**ASSIGNMENT:**
Search the material below for the string "first" and list each line that holds it.
---- EXTRACTED ENTRIES
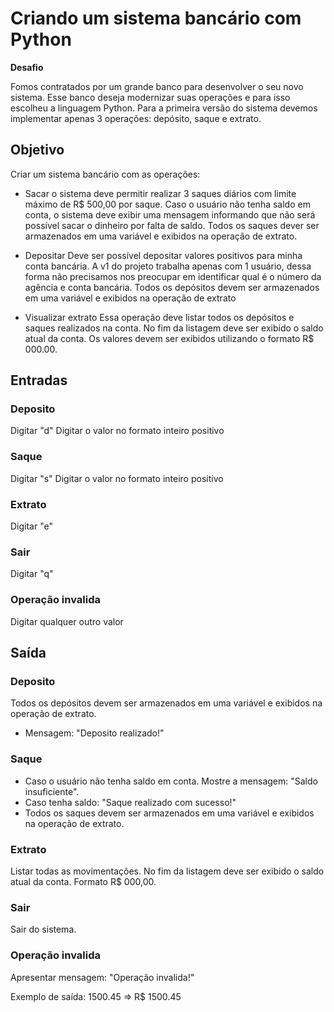 # Criando um sistema bancário com Python
**Desafio**

Fomos contratados por um grande banco para desenvolver o seu novo sistema. Esse banco deseja modernizar suas operações e para isso escolheu a linguagem Python. Para a primeira versão do sistema devemos implementar apenas 3 operações: depósito, saque e extrato.


## Objetivo

Criar um sistema bancário com as operações:

- Sacar
o sistema deve permitir realizar 3 saques diários com limite máximo de R$ 500,00 por saque. Caso o usuário não tenha saldo em conta, o sistema deve exibir uma mensagem informando que não será possível sacar o dinheiro por falta de saldo. Todos os saques dever ser armazenados em uma variável e exibidos na operação de extrato.

- Depositar
Deve ser possível depositar valores positivos para minha conta bancária. A v1 do projeto trabalha apenas com 1 usuário, dessa forma não precisamos nos preocupar em identificar qual é o número da agência e conta bancária. Todos os depósitos devem ser armazenados em uma variável e exibidos na operação de extrato

- Visualizar extrato
Essa operação deve listar todos os depósitos e saques realizados na conta. No fim da listagem deve ser exibido o saldo atual da conta.
Os valores devem ser exibidos utilizando o formato R$ 000.00.

## Entradas
### Deposito
Digitar "d"
Digitar o valor no formato inteiro positivo

### Saque 
Digitar "s"
Digitar o valor no formato inteiro positivo

### Extrato
Digitar "e"

### Sair
Digitar "q"

### Operação invalida
Digitar qualquer outro valor

## Saída
### Deposito
Todos os depósitos devem ser armazenados em uma variável e exibidos na operação de extrato.
- Mensagem: "Deposito realizado!"

### Saque
- Caso o usuário não tenha saldo em conta. Mostre a mensagem: "Saldo insuficiente". 
- Caso tenha saldo: "Saque realizado com sucesso!"
- Todos os saques devem ser armazenados em uma variável e exibidos na operação de extrato.

### Extrato
Listar todas as movimentações. No fim da listagem deve ser exibido o saldo atual da conta. Formato R$ 000,00.

### Sair
Sair do sistema.

### Operação invalida
Apresentar mensagem: "Operação invalida!"

Exemplo de saída:
1500.45 => R$ 1500.45
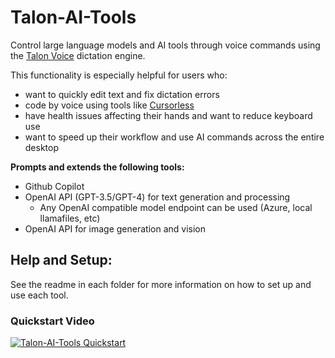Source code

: # Talon-AI-Tools

Control large language models and AI tools through voice commands using the [Talon Voice](https://talon.wiki) dictation engine.

This functionality is especially helpful for users who:

- want to quickly edit text and fix dictation errors
- code by voice using tools like [Cursorless](https://www.cursorless.org/)
- have health issues affecting their hands and want to reduce keyboard use
- want to speed up their workflow and use AI commands across the entire desktop

**Prompts and extends the following tools:**
- Github Copilot
- OpenAI API (GPT-3.5/GPT-4) for text generation and processing
  - Any OpenAI compatible model endpoint can be used (Azure, local llamafiles, etc)
- OpenAI API for image generation and vision

## Help and Setup:

See the readme in each folder for more information on how to set up and use each tool.

### Quickstart Video

[![Talon-AI-Tools Quickstart](https://res.cloudinary.com/marcomontalbano/image/upload/v1709846688/video_to_markdown/images/youtube--FctiTs6D2tM-c05b58ac6eb4c4700831b2b3070cd403.jpg)](https://www.youtube.com/watch?v=FctiTs6D2tM "Talon-AI-Tools Quickstart")
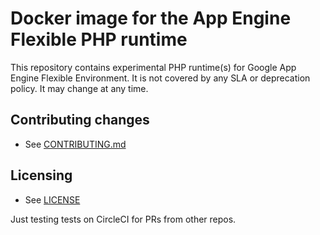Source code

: # Docker image for the App Engine Flexible PHP runtime

This repository contains experimental PHP runtime(s) for Google App
Engine Flexible Environment. It is not covered by any SLA or
deprecation policy.  It may change at any time.

## Contributing changes

* See [CONTRIBUTING.md](CONTRIBUTING.md)

## Licensing

* See [LICENSE](LICENSE)

Just testing tests on CircleCI for PRs from other repos.
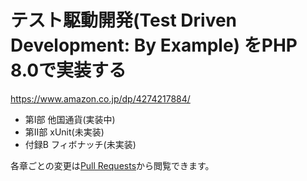# テスト駆動開発(Test Driven Development: By Example) をPHP 8.0で実装する

https://www.amazon.co.jp/dp/4274217884/

- 第Ⅰ部 他国通貨(実装中)
- 第Ⅱ部 xUnit(未実装)
- 付録B フィボナッチ(未実装)

各章ごとの変更は[Pull Requests](https://github.com/tenkoma/tddbe-php80/pulls?q=is%3Apr+is%3Aclosed)から閲覧できます。

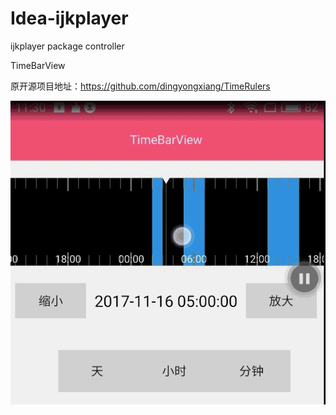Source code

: # Idea-ijkplayer
ijkplayer package controller

TimeBarView

原开源项目地址：https://github.com/dingyongxiang/TimeRulers

![image](https://github.com/lanyan520/Idea-ijkplayer/blob/master/art/gif01.gif)



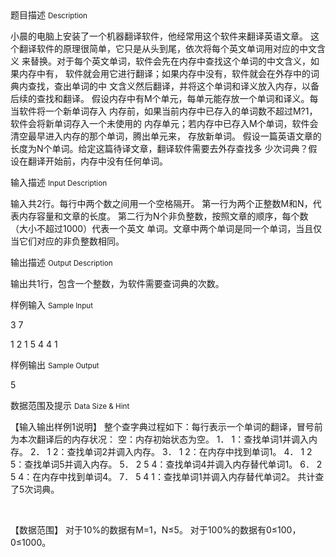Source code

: <div class="panel panel-default">
<div class="area-title">
<span>
题目描述
<small>Description</small>
</span></div>
<div class="panel-body">

<p>小晨的电脑上安装了一个机器翻译软件，他经常用这个软件来翻译英语文章。 这个翻译软件的原理很简单，它只是从头到尾，依次将每个英文单词用对应的中文含义 来替换。对于每个英文单词，软件会先在内存中查找这个单词的中文含义，如果内存中有， 软件就会用它进行翻译；如果内存中没有，软件就会在外存中的词典内查找，查出单词的中 文含义然后翻译，并将这个单词和译义放入内存，以备后续的查找和翻译。 假设内存中有M个单元，每单元能存放一个单词和译义。每当软件将一个新单词存入 内存前，如果当前内存中已存入的单词数不超过M?1，软件会将新单词存入一个未使用的 内存单元；若内存中已存入M个单词，软件会清空最早进入内存的那个单词，腾出单元来， 存放新单词。 假设一篇英语文章的长度为N个单词。给定这篇待译文章，翻译软件需要去外存查找多 少次词典？假设在翻译开始前，内存中没有任何单词。</p>

</div>
</div>

<div class="panel panel-default">
<div class="area-title">
<span>
输入描述
<small>Input Description</small>
</span></div>
<div class="panel-body">
<p>输入共2行。每行中两个数之间用一个空格隔开。 第一行为两个正整数M和N，代表内存容量和文章的长度。 第二行为N个非负整数，按照文章的顺序，每个数（大小不超过1000）代表一个英文 单词。文章中两个单词是同一个单词，当且仅当它们对应的非负整数相同。</p>

</div>
</div>
<div  class="panel panel-default">
<div class="area-title">
<span>
输出描述
<small>Output Description</small>
</span></div>
<div class="panel-body">

<p>输出共1行，包含一个整数，为软件需要查词典的次数。</p>

</div>
</div>


<div class="panel panel-default">
<div class="area-title">
<span>
样例输入
<small>Sample Input</small>
</span></div>
<div class="panel-body">
<p>3 7</p>
<p>1 2 1 5 4 4 1</p>

</div>
</div>

<div class="panel panel-default">
<div class="area-title">
<span>
样例输出
<small>Sample Output</small>
</span></div>
<div class="panel-body">
<p>5</p>

</div>
</div>

<div class="panel panel-default">
<div class="area-title">
<span>
数据范围及提示
<small>Data Size & Hint</small>
</span></div>
<div class="panel-body">
<p>【输入输出样例1说明】 整个查字典过程如下：每行表示一个单词的翻译，冒号前为本次翻译后的内存状况： 空：内存初始状态为空。 1． 1：查找单词1并调入内存。 2． 1 2：查找单词2并调入内存。 3． 1 2：在内存中找到单词1。 4． 1 2 5：查找单词5并调入内存。 5． 2 5 4：查找单词4并调入内存替代单词1。 6． 2 5 4：在内存中找到单词4。 7． 5 4 1：查找单词1并调入内存替代单词2。 共计查了5次词典。</p>
<p> </p>
<p>【数据范围】 对于10%的数据有M=1，N≤5。 对于100%的数据有0≤100，0≤1000。</p>
</div>
</div>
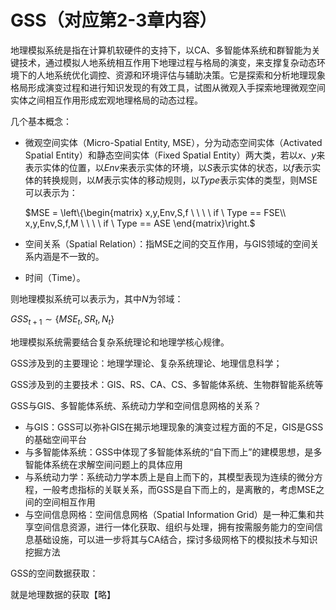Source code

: # GSS（对应第2-3章内容）

地理模拟系统是指在计算机软硬件的支持下，以CA、多智能体系统和群智能为关键技术，通过模拟人地系统相互作用下地理过程与格局的演变，来支撑复杂动态环境下的人地系统优化调控、资源和环境评估与辅助决策。它是探索和分析地理现象格局形成演变过程和进行知识发现的有效工具，试图从微观入手探索地理微观空间实体之间相互作用形成宏观地理格局的动态过程。

几个基本概念：

+ 微观空间实体（Micro-Spatial  Entity, MSE），分为动态空间实体（Activated Spatial Entity）和静态空间实体（Fixed Spatial Entity）两大类，若以$x、y$来表示实体的位置，以$Env$来表示实体的环境，以$S$表示实体的状态，以$f$表示实体的转换规则，以$M$表示实体的移动规则，以$Type$表示实体的类型，则MSE可以表示为：
  
  $MSE = \left\{\begin{matrix}
  x,y,Env,S,f \ \ \ \ if \  Type == FSE\\
  x,y,Env,S,f,M \ \ \ \ if \  Type == ASE
  \end{matrix}\right.$
+ 空间关系（Spatial Relation）：指MSE之间的交互作用，与GIS领域的空间关系内涵是不一致的。
+ 时间（Time）。

则地理模拟系统可以表示为，其中$N$为邻域：

$GSS_{t+1} \sim \{MSE_t, SR_t, N_t\}$

地理模拟系统需要结合复杂系统理论和地理学核心规律。

GSS涉及到的主要理论：地理学理论、复杂系统理论、地理信息科学；

GSS涉及到的主要技术：GIS、RS、CA、CS、多智能体系统、生物群智能系统等

GSS与GIS、多智能体系统、系统动力学和空间信息网格的关系？

+ 与GIS：GSS可以弥补GIS在揭示地理现象的演变过程方面的不足，GIS是GSS的基础空间平台
+ 与多智能体系统：GSS中体现了多智能体系统的“自下而上”的建模思想，是多智能体系统在求解空间问题上的具体应用
+ 与系统动力学：系统动力学本质上是自上而下的，其模型表现为连续的微分方程，一般考虑指标的关联关系，而GSS是自下而上的，是离散的，考虑MSE之间的空间相互作用
+ 与空间信息网格：空间信息网格（Spatial Information Grid）是一种汇集和共享空间信息资源，进行一体化获取、组织与处理，拥有按需服务能力的空间信息基础设施，可以进一步将其与CA结合，探讨多级网格下的模拟技术与知识挖掘方法

GSS的空间数据获取：

就是地理数据的获取【略】
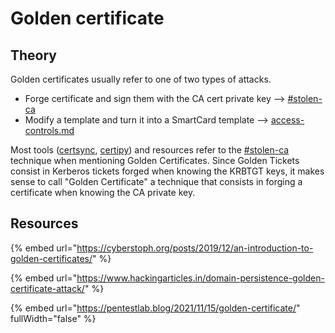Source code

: # Golden certificate

## Theory

Golden certificates usually refer to one of two types of attacks.

* Forge certificate and sign them with the CA cert private key --> [#stolen-ca](certificate-authority.md#stolen-ca "mention")
* Modify a template and turn it into a SmartCard template --> [access-controls.md](access-controls.md "mention")

Most tools ([certsync](https://github.com/zblurx/certsync), [certipy](https://github.com/ly4k/Certipy#golden-certificates)) and resources refer to the [#stolen-ca](certificate-authority.md#stolen-ca "mention") technique when mentioning Golden Certificates. Since Golden Tickets consist in Kerberos tickets forged when knowing the KRBTGT keys, it makes sense to call "Golden Certificate" a technique that consists in forging a certificate when knowing the CA private key.

## Resources

{% embed url="https://cyberstoph.org/posts/2019/12/an-introduction-to-golden-certificates/" %}

{% embed url="https://www.hackingarticles.in/domain-persistence-golden-certificate-attack/" %}

{% embed url="https://pentestlab.blog/2021/11/15/golden-certificate/" fullWidth="false" %}
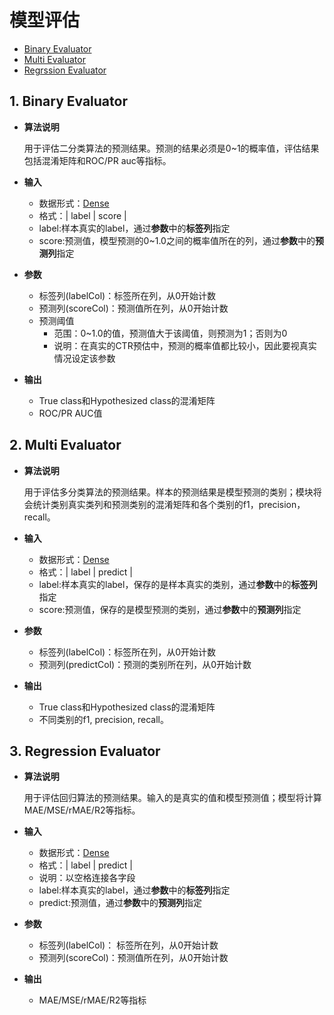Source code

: # 模型评估

* [Binary Evaluator](./#1-binary-evaluator)
* [Multi Evaluator](./#2-multi-evaluator)
* [Regrssion Evaluator](./#3-regression-evaluator)

## 1. Binary Evaluator

* **算法说明**

  用于评估二分类算法的预测结果。预测的结果必须是0~1的概率值，评估结果包括混淆矩阵和ROC/PR auc等指标。

* **输入**
  * 数据形式：[Dense](../tdw_ml_jarvis_dataformat.md#21-dense数据格式)
  * 格式：\| label \| score \|
  * label:样本真实的label，通过**参数**中的**标签列**指定
  * score:预测值，模型预测的0~1.0之间的概率值所在的列，通过**参数**中的**预测列**指定
* **参数**
  * 标签列\(labelCol\)：标签所在列，从0开始计数
  * 预测列\(scoreCol\)：预测值所在列，从0开始计数
  * 预测阈值
    * 范围：0~1.0的值，预测值大于该阈值，则预测为1；否则为0
    * 说明：在真实的CTR预估中，预测的概率值都比较小，因此要视真实情况设定该参数
* **输出**
  * True class和Hypothesized class的混淆矩阵
  * ROC/PR AUC值

## 2. Multi Evaluator

* **算法说明**

  用于评估多分类算法的预测结果。样本的预测结果是模型预测的类别；模块将会统计类别真实类列和预测类别的混淆矩阵和各个类别的f1，precision，recall。

* **输入**
  * 数据形式：[Dense](../tdw_ml_jarvis_dataformat.md#21-dense数据格式) 
  * 格式：\| label \| predict \|
  * label:样本真实的label，保存的是样本真实的类别，通过**参数**中的**标签列**指定
  * score:预测值，保存的是模型预测的类别，通过**参数**中的**预测列**指定
* **参数**
  * 标签列\(labelCol\)：标签所在列，从0开始计数
  * 预测列\(predictCol\)：预测的类别所在列，从0开始计数
* **输出**
  * True class和Hypothesized class的混淆矩阵
  * 不同类别的f1, precision, recall。

## 3. Regression Evaluator

* **算法说明**

  用于评估回归算法的预测结果。输入的是真实的值和模型预测值；模型将计算MAE/MSE/rMAE/R2等指标。

* **输入**
  * 数据形式：[Dense](../tdw_ml_jarvis_dataformat.md#21-dense数据格式)
  * 格式：\| label \| predict \|
  * 说明：以空格连接各字段
  * label:样本真实的label，通过**参数**中的**标签列**指定
  * predict:预测值，通过**参数**中的**预测列**指定
* **参数**
  * 标签列\(labelCol\)： 标签所在列，从0开始计数
  * 预测列\(scoreCol\)：预测值所在列，从0开始计数
* **输出**
  * MAE/MSE/rMAE/R2等指标

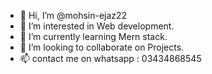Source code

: - 👋 Hi, I’m @mohsin-ejaz22
- 👀 I’m interested in Web development.
- 🌱 I’m currently learning Mern stack.
- 💞️ I’m looking to collaborate on Projects.
- 📫 contact me on whatsapp : 03434868545


<!---
mohsin-ejaz22/mohsin-ejaz22 is a ✨ special ✨ repository because its `README.md` (this file) appears on your GitHub profile.
You can click the Preview link to take a look at your changes.
--->
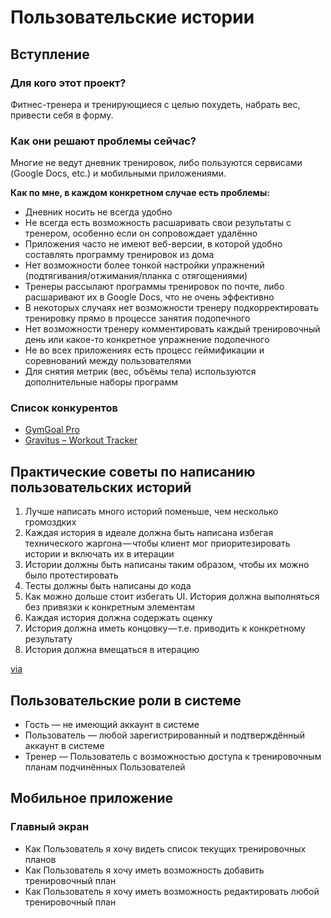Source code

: # Пользовательские истории

## Вступление

### Для кого этот проект?

Фитнес-тренера и тренирующиеся с целью похудеть, набрать вес, привести себя в форму.

### Как они решают проблемы сейчас?

Многие не ведут дневник тренировок, либо пользуются сервисами (Google Docs, etc.) и мобильными приложениями.

**Как по мне, в каждом конкретном случае есть проблемы:**

* Дневник носить не всегда удобно
* Не всегда есть возможность расшаривать свои результаты с тренером, особенно если он сопровождает удалённо
* Приложения часто не имеют веб-версии, в которой удобно составлять программу тренировок из дома
* Нет возможности более тонкой настройки упражнений (подтягивания/отжимания/планка с отягощениями)
* Тренеры рассылают программы тренировок по почте, либо расшаривают их в Google Docs, что не очень эффективно
* В некоторых случаях нет возможности тренеру подкорректировать тренировку прямо в процессе занятия подопечного
* Нет возможности тренеру комментировать каждый тренировочный день или какое-то конкретное упражнение подопечного
* Не во всех приложениях есть процесс геймификации и соревнований между пользователями
* Для снятия метрик (вес, объёмы тела) используются дополнительные наборы программ

### Список конкурентов

* [GymGoal Pro](https://itunes.apple.com/ru/app/gymgoal-pro/id571824492?mt=8)
* [Gravitus – Workout Tracker](https://itunes.apple.com/us/app/gravitus-workout-tracker-strength-training-log/id965383840)

## Практические советы по написанию пользовательских историй

1. Лучше написать много историй поменьше, чем несколько громоздких
2. Каждая история в идеале должна быть написана избегая технического жаргона — чтобы клиент мог приоритезировать истории и включать их в итерации
3. Истории должны быть написаны таким образом, чтобы их можно было протестировать
4. Тесты должны быть написаны до кода
5. Как можно дольше стоит избегать UI. История должна выполняться без привязки к конкретным элементам
6. Каждая история должна содержать оценку
7. История должна иметь концовку — т.е. приводить к конкретному результату
8. История должна вмещаться в итерацию

[via](https://medium.com/@alexandertvar/как-писать-user-story-2410093b23c2)

## Пользовательские роли в системе

* Гость — не имеющий аккаунт в системе
* Пользователь — любой зарегистрированный и подтверждённый аккаунт в системе
* Тренер — Пользователь с возможностью доступа к тренировочным планам подчинённых Пользователей

## Мобильное приложение

### Главный экран

* Как Пользователь я хочу видеть список текущих тренировочных планов
* Как Пользователь я хочу иметь возможность добавить тренировочный план
* Как Пользователь я хочу иметь возможность редактировать любой тренировочный план
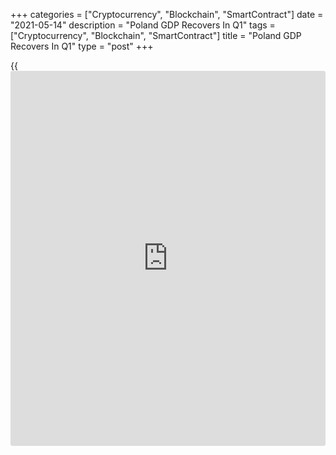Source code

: +++
categories = ["Cryptocurrency", "Blockchain", "SmartContract"]
date = "2021-05-14"
description = "Poland GDP Recovers In Q1"
tags = ["Cryptocurrency", "Blockchain", "SmartContract"]
title = "Poland GDP Recovers In Q1"
type = "post"
+++

{{<iframe id="large-banner" src="https://www.bounty.group/#slide=15.0" width="100%" height="600" scrolling="no" style="border: 0px solid rgb(216, 221, 230); border-radius: 3px;">}}

Poland's [economy][1] recovered in the first quarter, flash estimate
from Statistics Poland showed on Friday.

Gross domestic product expanded 0.9 percent sequentially in the first
quarter, reversing a 0.5 percent fall in the fourth quarter. GDP had
advanced 7.5 percent in the third quarter of 2020.

The economy was expected to grow 1.1 percent at the start of the year.

Year-on-year, GDP dropped by unadjusted 1.2 percent, but slower than the
2.7 percent decline a quarter ago. Seasonally adjusted GDP was down 1.7
percent annually versus 2.7 percent fall in the fourth quarter.

For comments and feedback [contact](https://www.playgroundfx.com/contact/): editorial@rtt[news](https://www.letsplayfx.com/blog/forex-news-website/).com

[Economic News][1]

 **What parts of the world are seeing the best (and worst) economic
performances lately? Click[here][2] to check out our [Econ Scorecard][2]
and find out! See up-to-the-moment [ranking](https://www.playgroundfx.com/blog/crypto-exchange-ranking/)s for the best and worst
performers in [GDP][2], [unemployment rate][3], [inflation][4] and much
more.**

   1. www.rtt[news](https://www.letsplayfx.com/blog/forex-news-website/).com/Content/EconomicNews.aspx
   2. www.rtt[news](https://www.letsplayfx.com/blog/forex-news-website/).com/economic-scorecard/world-rank/GDP/highest-performance.aspx
   3. www.rtt[news](https://www.letsplayfx.com/blog/forex-news-website/).com/economic-scorecard/world-rank/unemployment-rate/lowest-performance.aspx
   4. www.rtt[news](https://www.letsplayfx.com/blog/forex-news-website/).com/economic-scorecard/world-rank/CPI/highest-performance.aspx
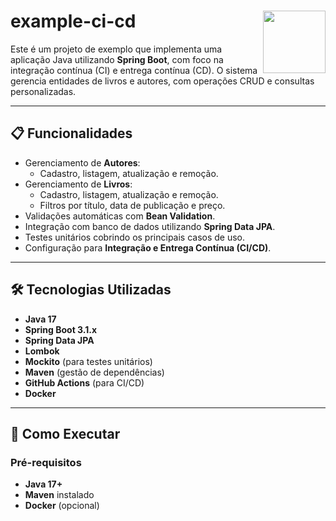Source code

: # example-ci-cd  <a href="https://skillicons.dev"> <img width="100px" align="right" src="https://skillicons.dev/icons?i=java,spring,docker" /> </a>

Este é um projeto de exemplo que implementa uma aplicação Java utilizando **Spring Boot**, com foco na integração contínua (CI) e entrega contínua (CD). O sistema gerencia entidades de livros e autores, com operações CRUD e consultas personalizadas.

---

## 📋 Funcionalidades

- Gerenciamento de **Autores**:
  - Cadastro, listagem, atualização e remoção.
- Gerenciamento de **Livros**:
  - Cadastro, listagem, atualização e remoção.
  - Filtros por título, data de publicação e preço.
- Validações automáticas com **Bean Validation**.
- Integração com banco de dados utilizando **Spring Data JPA**.
- Testes unitários cobrindo os principais casos de uso.
- Configuração para **Integração e Entrega Contínua (CI/CD)**.

---

## 🛠️ Tecnologias Utilizadas

- **Java 17**
- **Spring Boot 3.1.x**
- **Spring Data JPA**
- **Lombok**
- **Mockito** (para testes unitários)
- **Maven** (gestão de dependências)
- **GitHub Actions** (para CI/CD)
- **Docker** 

---

## 🚀 Como Executar

### Pré-requisitos

- **Java 17+**
- **Maven** instalado
- **Docker** (opcional)
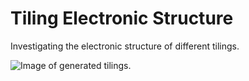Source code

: # Tiling Electronic Structure
Investigating the electronic structure of different tilings.

![Image of generated tilings.](example_tilings.png "1-Uniform Tilings")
--------
**REPLY:**
Poland's [economy][1] recovered in the first quarter, flash estimate
Gross domestic product expanded 0.9 percent sequentially in the first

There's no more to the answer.